This example does not specify join and column policies for the consumer account, because this clean room enables only consumer-run analysis:
the provider cannot see consumer data. Not providing a join policy on your data means that all columns in your data can be joined on; not
providing a column policy means that all columns in your data can be projected.

**In real world usage, consumers should specify join and policies** for their data even in clean rooms are limited to consumer-run analysis,
in case the clean room is later updated to allow provider-run analysis and you forget to add the policy later. (Note that every provider-run
analysis must first be approved by the consumer, so a provider cannot arbitrarily change the clean room policy and then analyze consumer
data without consumer oversight.)

## Run the analysis

The template joins one provider and one consumer table on one or more pairs of join columns. All projected columns must either be part of
an aggregation function or a group-by clause. The template shows the overlapping entities, grouped or aggregated as specified, between the
specified tables. The projected columns are the union of the columns listed in the `dimensions` and `measure_column` arguments. Columns
in `dimensions` are grouped; columns in `measure_column` have your designated aggregation function applied to them.

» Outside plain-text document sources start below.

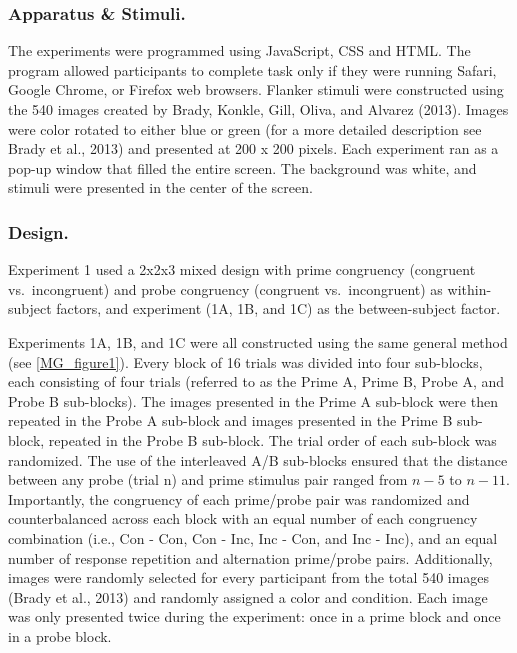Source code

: \documentclass[]{DissertateCUNY}
\begin{document}
\hypertarget{apparatus-stimuli.}{%
\subsubsection{Apparatus \& Stimuli.}\label{apparatus-stimuli.}}

The experiments were programmed using JavaScript, CSS and HTML. The
program allowed participants to complete task only if they were running
Safari, Google Chrome, or Firefox web browsers. Flanker stimuli were
constructed using the 540 images created by Brady, Konkle, Gill, Oliva,
and Alvarez (2013). Images were color rotated to either blue or green
(for a more detailed description see Brady et al., 2013) and presented
at 200 x 200 pixels. Each experiment ran as a pop-up window that filled
the entire screen. The background was white, and stimuli were presented
in the center of the screen.

\hypertarget{design.}{%
\subsubsection{Design.}\label{design.}}

Experiment 1 used a 2x2x3 mixed design with prime congruency (congruent
vs.~incongruent) and probe congruency (congruent vs.~incongruent) as
within-subject factors, and experiment (1A, 1B, and 1C) as the
between-subject factor.

Experiments 1A, 1B, and 1C were all constructed using the same general
method (see \ref{MG_figure1}). Every block of 16 trials was divided into
four sub-blocks, each consisting of four trials (referred to as the
Prime A, Prime B, Probe A, and Probe B sub-blocks). The images presented
in the Prime A sub-block were then repeated in the Probe A sub-block and
images presented in the Prime B sub-block, repeated in the Probe B
sub-block. The trial order of each sub-block was randomized. The use of
the interleaved A/B sub-blocks ensured that the distance between any
probe (trial n) and prime stimulus pair ranged from \(n-5\) to \(n-11\).
Importantly, the congruency of each prime/probe pair was randomized and
counterbalanced across each block with an equal number of each
congruency combination (i.e., Con - Con, Con - Inc, Inc - Con, and Inc -
Inc), and an equal number of response repetition and alternation
prime/probe pairs. Additionally, images were randomly selected for every
participant from the total 540 images (Brady et al., 2013) and randomly
assigned a color and condition. Each image was only presented twice
during the experiment: once in a prime block and once in a probe block.
\end{document}
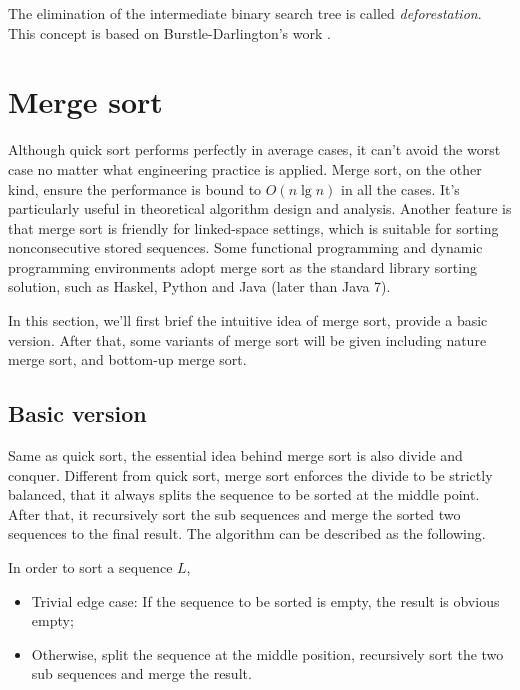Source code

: \documentclass[UTF8]{article}
\begin{document}
The elimination of the intermediate binary search tree is called {\em deforestation}.
This concept is based on Burstle-Darlington's work \cite{slpj}.


\section{Merge sort}
Although quick sort performs perfectly in average cases, it can't avoid the worst case no matter what
engineering practice is applied. Merge sort, on the other kind, ensure the performance is bound to
$O(n \lg n)$ in all the cases. It's particularly useful in theoretical algorithm design and analysis.
Another feature is that merge sort is friendly for linked-space settings, which is suitable for
sorting nonconsecutive stored sequences. Some functional programming and dynamic programming environments
adopt merge sort as the standard library sorting solution, such as Haskel, Python and Java (later than
Java 7).

In this section, we'll first brief the intuitive idea of merge sort, provide a basic version.
After that, some variants of merge sort will be given including nature merge sort, and bottom-up
merge sort.

\subsection{Basic version}
Same as quick sort, the essential idea behind merge sort is also divide and conquer. Different
from quick sort, merge sort enforces the divide to be strictly balanced, that it always splits the
sequence to be sorted at the middle point. After that, it recursively sort the sub sequences
and merge the sorted two sequences to the final result. The algorithm can be described as the
following.

In order to sort a sequence $L$,
\begin{itemize}
\item Trivial edge case: If the sequence to be sorted is empty, the result is obvious empty;
\item Otherwise, split the sequence at the middle position, recursively sort the two sub sequences
and merge the result.
\end{itemize}
\end{document}
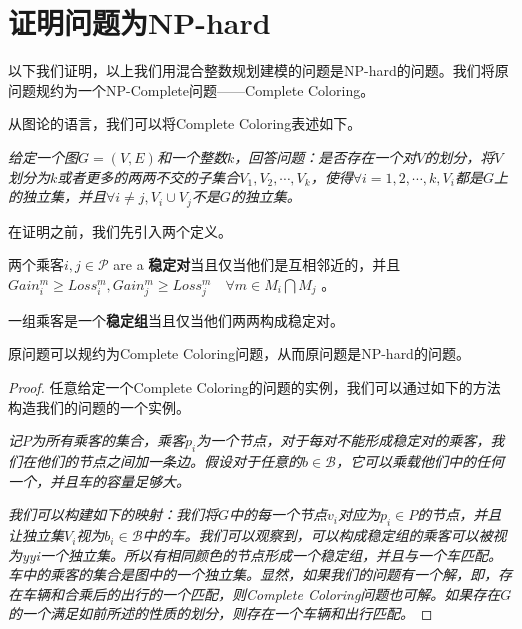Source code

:\section{证明问题为NP-hard}
以下我们证明，以上我们用混合整数规划建模的问题是NP-hard的问题。我们将原问题规约为一个NP-Complete问题——Complete Coloring。
\par
从图论的语言，我们可以将Complete Coloring表述如下。
\par
\textit{给定一个图$G = (V,E)$和一个整数$k$，回答问题：是否存在一个对$V$的划分，将$V$划分为$k$或者更多的两两不交的子集合$V_1,V_2,\cdots,V_k$，使得$\forall i=1,2,\cdots,k, V_i$都是$G$上的独立集，并且$\forall i\neq j, V_i\cup V_j$不是$G$的独立集。
}
\par
在证明之前，我们先引入两个定义。
\begin{definition}[稳定对]
两个乘客$i,j\in\mathcal{P}$ are a \textbf{稳定对}当且仅当他们是互相邻近的，并且$Gain^m_i\geq Loss^m_i, Gain^m_j\geq Loss^m_j  \quad\forall m\in M_i\bigcap M_j$ 。
\end{definition}
\begin{definition}[稳定组]
一组乘客是一个\textrm{\textbf{稳定组}}当且仅当他们两两构成\textrm{稳定对}。
\end{definition}
\begin{theorem}
原问题可以规约为Complete Coloring问题，从而原问题是NP-hard的问题。
\end{theorem}
\begin{proof}
任意给定一个Complete Coloring的问题的实例，我们可以通过如下的方法构造我们的问题的一个实例。
\par
\textit{
记$P$为所有乘客的集合，乘客$p_i$为一个节点，对于每对不能形成稳定对的乘客，我们在他们的节点之间加一条边。假设对于任意的$b\in \mathcal{B}$，它可以乘载他们中的任何一个，并且车的容量足够大。
}
\par
\textit{
我们可以构建如下的映射：我们将$G$中的每一个节点$v_i$对应为$p_i\in P$的节点，并且让独立集$V_i$视为$b_i\in\mathcal{B}$中的车。我们可以观察到，可以构成稳定组的乘客可以被视为yyi一个独立集。所以有相同颜色的节点形成一个稳定组，并且与一个车匹配。车中的乘客的集合是图中的一个独立集。显然，如果我们的问题有一个解，即，存在车辆和合乘后的出行的一个匹配，则Complete Coloring问题也可解。如果存在$G$的一个满足如前所述的性质的划分，则存在一个车辆和出行匹配。
}
\end{proof}

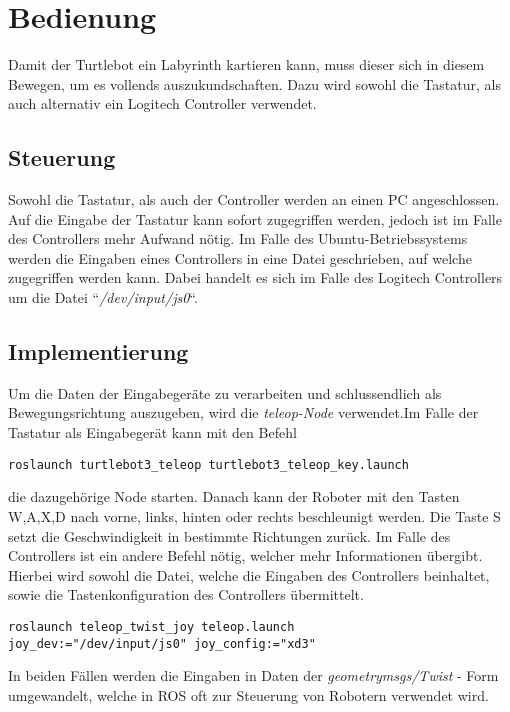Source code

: \section{Bedienung}
{
	Damit der Turtlebot ein Labyrinth kartieren kann, muss dieser sich in diesem Bewegen, um es vollends auszukundschaften. Dazu wird sowohl die Tastatur, als auch alternativ ein Logitech Controller verwendet.
	
	\subsection{Steuerung}
	{
		Sowohl die Tastatur, als auch der Controller werden an einen PC angeschlossen. Auf die Eingabe der Tastatur kann sofort zugegriffen werden, jedoch ist im Falle des Controllers mehr Aufwand nötig. Im Falle des Ubuntu-Betriebssystems werden die Eingaben eines Controllers in eine Datei geschrieben, auf welche zugegriffen werden kann. Dabei handelt es sich im Falle des Logitech Controllers um die Datei ``\emph{/dev/input/js0}``.
	}

	\subsection{Implementierung}
	{ Um die Daten der Eingabegeräte zu verarbeiten und schlussendlich als Bewegungsrichtung auszugeben, wird die \emph{teleop-Node} verwendet.Im Falle der Tastatur als Eingabegerät kann mit den Befehl 
		\begin{lstlisting}
roslaunch turtlebot3_teleop turtlebot3_teleop_key.launch
		\end{lstlisting}
	die dazugehörige Node starten. Danach kann der Roboter mit den Tasten W,A,X,D nach vorne, links,  hinten oder rechts beschleunigt werden. Die Taste S setzt die Geschwindigkeit in bestimmte Richtungen zurück.
	\newline
	Im Falle des Controllers ist ein andere Befehl nötig, welcher mehr Informationen übergibt. Hierbei wird sowohl die Datei, welche die Eingaben des Controllers beinhaltet, sowie die Tastenkonfiguration des Controllers übermittelt.
	\begin{lstlisting}
roslaunch teleop_twist_joy teleop.launch 
joy_dev:="/dev/input/js0" joy_config:="xd3"
	\end{lstlisting}
	
	In beiden Fällen werden die Eingaben in Daten der \emph{geometry\textunderscore msgs/Twist} - Form umgewandelt, welche in ROS oft zur Steuerung von Robotern verwendet wird.
	}
}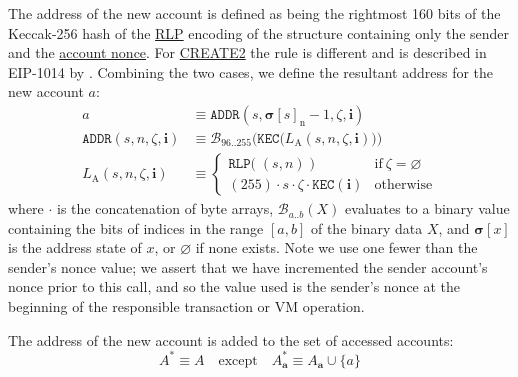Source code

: \documentclass[9pt,oneside]{amsart}
\begin{document}
\begin{multicols}{2}
The address of the new account is defined as being the rightmost 160 bits of the Keccak-256 hash of the \hyperlink{rlp}{RLP} encoding of the structure containing only the sender and the \hyperlink{account_nonce}{account nonce}.
For {\small \hyperlink{create2}{CREATE2}} the rule is different and is described in EIP-1014 by \cite{EIP-1014}.
Combining the two cases, we define the resultant address for the new account $a$:
\begin{align}
a & \equiv \mathtt{ADDR}(s, \boldsymbol{\sigma}[s]_{\mathrm{n}} - 1, \zeta, \mathbf{i}) \\
\label{eq:new-address} \mathtt{ADDR}(s, n, \zeta, \mathbf{i}) & \equiv \mathcal{B}_{96..255}\Big(\mathtt{KEC}\big( L_{\mathrm{A}}(s, n, \zeta, \mathbf{i})\big) \Big) \\
L_{\mathrm{A}}(s, n, \zeta, \mathbf{i}) & \equiv \begin{cases}
\mathtt{RLP}\big(\;(s, n)\;\big) & \text{if}\ \zeta = \varnothing \\
(255) \cdot s \cdot \zeta \cdot \mathtt{KEC}(\mathbf{i}) & \text{otherwise}
\end{cases}
\end{align}
where $\cdot$ is the concatenation of byte arrays, $\mathcal{B}_{a..b}(X)$ evaluates to a binary value containing the bits of indices in the range $[a, b]$ of the binary data $X$, and $\boldsymbol{\sigma}[x]$ is the address state of $x$, or $\varnothing$ if none exists. Note we use one fewer than the sender's nonce value; we assert that we have incremented the sender account's nonce prior to this call, and so the value used is the sender's nonce at the beginning of the responsible transaction or VM operation.

The address of the new account is added to the set of accessed accounts:
\begin{equation}
A^* \equiv A \quad \text{except} \quad A^*_{\mathbf{a}} \equiv A_{\mathbf{a}} \cup \{a\}
\end{equation}


\end{multicols}
\end{document}

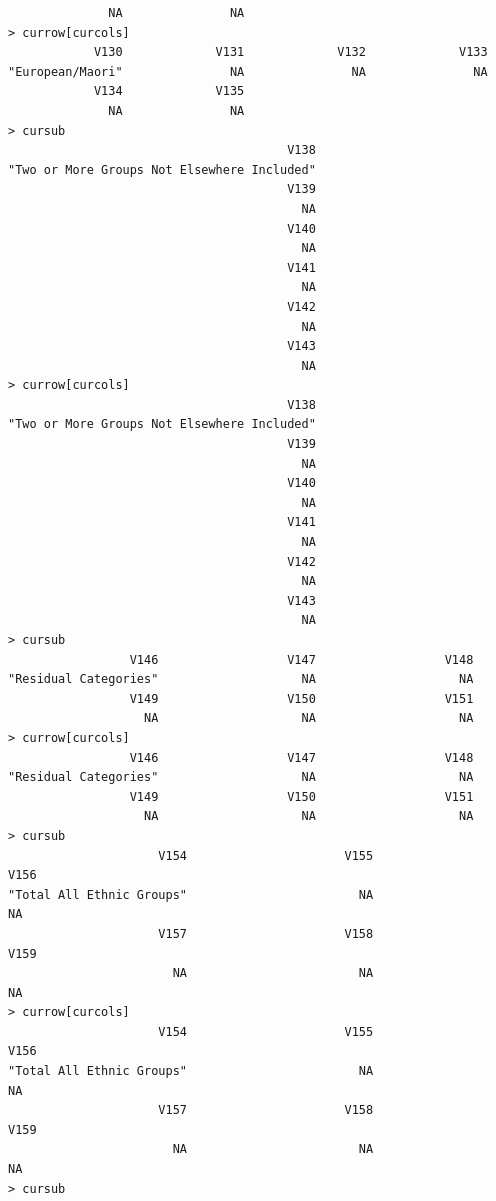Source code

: \documentclass[a4paper]{article}
\begin{document}
\begin{verbatim}
              NA               NA 
> currow[curcols] 
            V130             V131             V132             V133 
"European/Maori"               NA               NA               NA 
            V134             V135 
              NA               NA 
> cursub 
                                       V138 
"Two or More Groups Not Elsewhere Included" 
                                       V139 
                                         NA 
                                       V140 
                                         NA 
                                       V141 
                                         NA 
                                       V142 
                                         NA 
                                       V143 
                                         NA 
> currow[curcols] 
                                       V138 
"Two or More Groups Not Elsewhere Included" 
                                       V139 
                                         NA 
                                       V140 
                                         NA 
                                       V141 
                                         NA 
                                       V142 
                                         NA 
                                       V143 
                                         NA 
> cursub 
                 V146                  V147                  V148 
"Residual Categories"                    NA                    NA 
                 V149                  V150                  V151 
                   NA                    NA                    NA 
> currow[curcols] 
                 V146                  V147                  V148 
"Residual Categories"                    NA                    NA 
                 V149                  V150                  V151 
                   NA                    NA                    NA 
> cursub 
                     V154                      V155                      V156 
"Total All Ethnic Groups"                        NA                        NA 
                     V157                      V158                      V159 
                       NA                        NA                        NA 
> currow[curcols] 
                     V154                      V155                      V156 
"Total All Ethnic Groups"                        NA                        NA 
                     V157                      V158                      V159 
                       NA                        NA                        NA 
> cursub 

\end{verbatim}
\end{document}
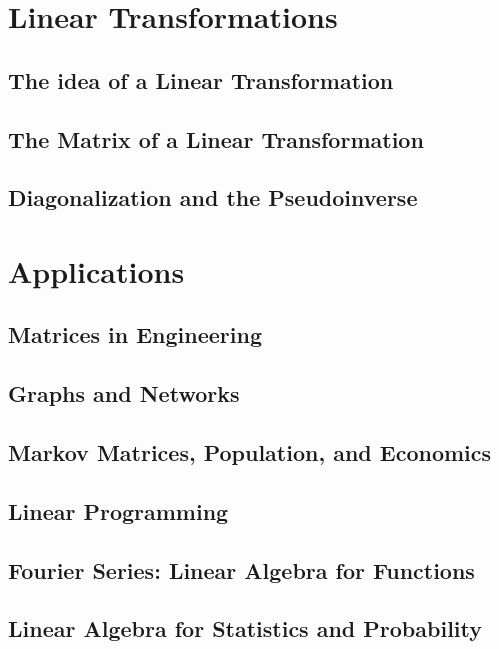 \documentclass{book}
\begin{document}
\chapter{Linear Transformations}
\section{The idea of a Linear Transformation}

\section{The Matrix of a Linear Transformation}

\section{Diagonalization and the Pseudoinverse}









\chapter{Applications}
\section{Matrices in Engineering}

\section{Graphs and Networks}

\section{Markov Matrices, Population, and Economics}

\section{Linear Programming}

\section{Fourier Series: Linear Algebra for Functions}

\section{Linear Algebra for Statistics and Probability}
\end{document}
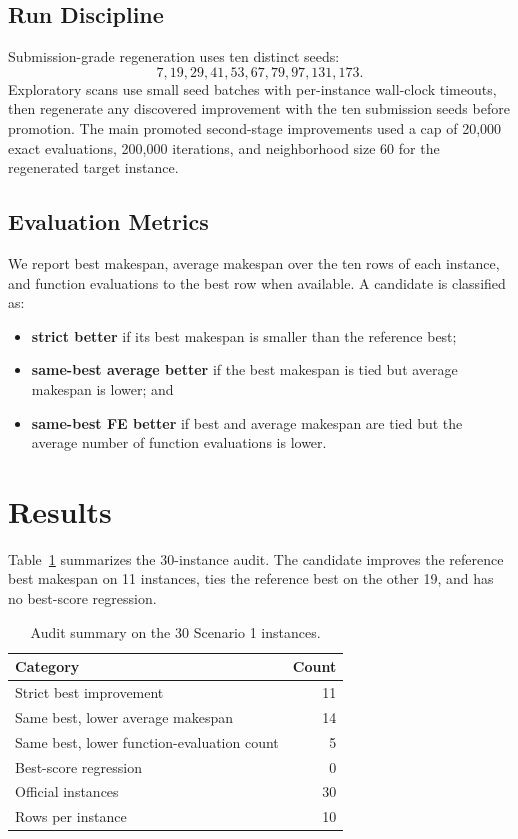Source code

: \documentclass[sigconf,anonymous,review,dvipsnames]{acmart}
\begin{document}
\subsection{Run Discipline}
Submission-grade regeneration uses ten distinct seeds:
\[
7,19,29,41,53,67,79,97,131,173.
\]
Exploratory scans use small seed batches with per-instance wall-clock timeouts, then regenerate any discovered improvement with the ten submission seeds before promotion.
The main promoted second-stage improvements used a cap of 20,000 exact evaluations, 200,000 iterations, and neighborhood size 60 for the regenerated target instance.

\subsection{Evaluation Metrics}
We report best makespan, average makespan over the ten rows of each instance, and function evaluations to the best row when available.
A candidate is classified as:
\begin{itemize}
  \item \textbf{strict better} if its best makespan is smaller than the reference best;
  \item \textbf{same-best average better} if the best makespan is tied but average makespan is lower; and
  \item \textbf{same-best FE better} if best and average makespan are tied but the average number of function evaluations is lower.
\end{itemize}

\section{Results}
Table~\ref{tab:summary} summarizes the 30-instance audit.
The candidate improves the reference best makespan on 11 instances, ties the reference best on the other 19, and has no best-score regression.

\begin{table}[t]
  \centering
  \caption{Audit summary on the 30 Scenario 1 instances.}
  \label{tab:summary}
  \begin{tabular}{lr}
    \toprule
    Category & Count \\
    \midrule
    Strict best improvement & 11 \\
    Same best, lower average makespan & 14 \\
    Same best, lower function-evaluation count & 5 \\
    Best-score regression & 0 \\
    \midrule
    Official instances & 30 \\
    Rows per instance & 10 \\
    \bottomrule
  \end{tabular}
\end{table}
\end{document}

All column names must be prefixed by `p.` or `c.` (case-sensitive) depending on whether the column comes from the provider or consumer
table. If you provide more than one provider or consumer table, index the table names as `p0.`, `p1.`, `p2.`, `c0.`, `c1.`, `c2.`, and so on.
For example: `p.age` or `c.email`.

The template takes the following parameters:

- One or more consumer tables, passed in to the third argument. 
- An equal number of provider tables, passed in to the fourth argument.
- The arguments object includes the following items:
  - `dimensions`: One or more columns to show and group by in the results. All provider columns listed here must be in your provider
    column policy.
  - `measure_column`: One or more columns to show in the results, with aggregation functions specified by `measure_type` array.
    All columns listed here must be in your provider column policy.
  - `measure_type`: A parallel list of aggregation functions to apply to the columns in `measure_column`. That is, the first function
    in `measure_type` is applied to the first column in `measure_column`; the second function is applied to the second column,
    and so on.
  - `where_clause`: Pairs of join columns to use in a valid SQL WHERE clause. For example: `p.age = c.age` or
    `p.age = c.age AND p.email = c.email`. All provider columns listed here must be listed in your provider join policy."

In [None]:
-- Run the analysis. Results of the analysis are presented in Snowsight.
CALL samooha_by_snowflake_local_db.consumer.run_analysis(
  $cleanroom_name,                    -- Cleanroom name
  'prod_overlap_analysis',            -- Template name

  ['SAMOOHA_SAMPLE_DATABASE.DEMO.CUSTOMERS'], -- Consumer tables to use in the analysis
  
  ['SAMOOHA_SAMPLE_DATABASE.DEMO.CUSTOMERS'],  -- Provider tables to use in the analysis

  object_construct(                        -- Extra template-specific arguments here as name-value pairs, described above.
      'dimensions', ['p.STATUS'],          -- Any GROUP BY columns to show in the results.
      'measure_column', ['p.DAYS_ACTIVE'], -- Any aggregation columns to show in the results.
      'measure_type', ['AVG'],             -- Corresponding aggregation functions to apply to measure_column columns.
      'where_clause', 'p.HASHED_EMAIL=c.HASHED_EMAIL'   -- Specify one or more pairs of join columns here.
                                                        -- $$ is used to pass a string literal
    )
);

# Clean up

If you created the clean room, here is how to remove it from your account, so someone else can run this notebook after you.

In [None]:
-- Consumer clean up
CALL samooha_by_snowflake_local_db.consumer.uninstall_cleanroom($cleanroom_name);

In [None]:
-- Provider clean up
CALL samooha_by_snowflake_local_db.provider.drop_cleanroom($cleanroom_name);

# Troubleshooting

If you get a 'not approved:unauthorized columns used' error as a result of run analysis, you might want to view the join policy and
column policy set by the provider:

In [None]:
CALL samooha_by_snowflake_local_db.consumer.view_provider_join_policy($cleanroom_name);
CALL samooha_by_snowflake_local_db.consumer.view_provider_column_policy($cleanroom_name);

It's also possible that you might have exhausted your privacy budget, which prevents you from running more queries. Check your remaining
privacy budget using the following stored procedure:

In [None]:
CALL samooha_by_snowflake_local_db.consumer.view_remaining_privacy_budget($cleanroom_name);

To check if differential privacy has been enabled for the clean room, execute the following stored procedure:

In [None]:
CALL samooha_by_snowflake_local_db.consumer.is_dp_enabled($cleanroom_name);